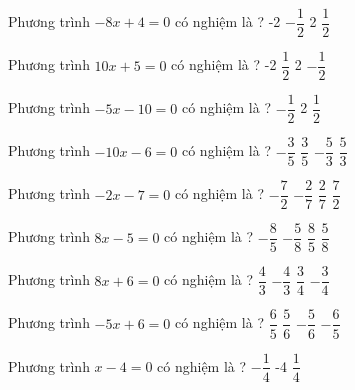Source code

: \begin{ex} 
	Phương trình $-8x+4=0$ có nghiệm là ? 
	\choice
	{-2}
	{$- \dfrac{ 1 }{ 2 } $}
	{2}
	{\True $ \dfrac{ 1 }{ 2 } $}
	\loigiai{} 
\end{ex}

\begin{ex} 
	Phương trình $10x+5=0$ có nghiệm là ? 
	\choice
	{-2}
	{$ \dfrac{ 1 }{ 2 } $}
	{2}
	{\True $- \dfrac{ 1 }{ 2 } $}
	\loigiai{} 
\end{ex}

\begin{ex} 
	Phương trình $-5x-10=0$ có nghiệm là ? 
	\choice
	{$- \dfrac{ 1 }{ 2 } $}
	{}
	{2}
	{$ \dfrac{ 1 }{ 2 } $}
	\loigiai{} 
\end{ex}

\begin{ex} 
	Phương trình $-10x-6=0$ có nghiệm là ? 
	\choice
	{\True $- \dfrac{ 3 }{ 5 } $}
	{$ \dfrac{ 3 }{ 5 } $}
	{$- \dfrac{ 5 }{ 3 } $}
	{$ \dfrac{ 5 }{ 3 } $}
	\loigiai{} 
\end{ex}

\begin{ex} 
	Phương trình $-2x-7=0$ có nghiệm là ? 
	\choice
	{\True $- \dfrac{ 7 }{ 2 } $}
	{$- \dfrac{ 2 }{ 7 } $}
	{$ \dfrac{ 2 }{ 7 } $}
	{$ \dfrac{ 7 }{ 2 } $}
	\loigiai{} 
\end{ex}

\begin{ex} 
	Phương trình $8x-5=0$ có nghiệm là ? 
	\choice
	{$- \dfrac{ 8 }{ 5 } $}
	{$- \dfrac{ 5 }{ 8 } $}
	{$ \dfrac{ 8 }{ 5 } $}
	{\True $ \dfrac{ 5 }{ 8 } $}
	\loigiai{} 
\end{ex}

\begin{ex} 
	Phương trình $8x+6=0$ có nghiệm là ? 
	\choice
	{$ \dfrac{ 4 }{ 3 } $}
	{$- \dfrac{ 4 }{ 3 } $}
	{$ \dfrac{ 3 }{ 4 } $}
	{\True $- \dfrac{ 3 }{ 4 } $}
	\loigiai{} 
\end{ex}

\begin{ex} 
	Phương trình $-5x+6=0$ có nghiệm là ? 
	\choice
	{\True $ \dfrac{ 6 }{ 5 } $}
	{$ \dfrac{ 5 }{ 6 } $}
	{$- \dfrac{ 5 }{ 6 } $}
	{$- \dfrac{ 6 }{ 5 } $}
	\loigiai{} 
\end{ex}

\begin{ex} 
	Phương trình $x-4=0$ có nghiệm là ? 
	\choice
	{}
	{$- \dfrac{ 1 }{ 4 } $}
	{-4}
	{$ \dfrac{ 1 }{ 4 } $}
	\loigiai{} 
\end{ex}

-*-

**Task description**
Write out each line of the data that holds the string "Phương".

**Reply to the task**
	Phương trình $-8x+4=0$ có nghiệm là ? 
	Phương trình $10x+5=0$ có nghiệm là ? 
	Phương trình $-5x-10=0$ có nghiệm là ? 
	Phương trình $-10x-6=0$ có nghiệm là ? 
	Phương trình $-2x-7=0$ có nghiệm là ? 
	Phương trình $8x-5=0$ có nghiệm là ? 
	Phương trình $8x+6=0$ có nghiệm là ? 
	Phương trình $-5x+6=0$ có nghiệm là ? 
	Phương trình $x-4=0$ có nghiệm là ? 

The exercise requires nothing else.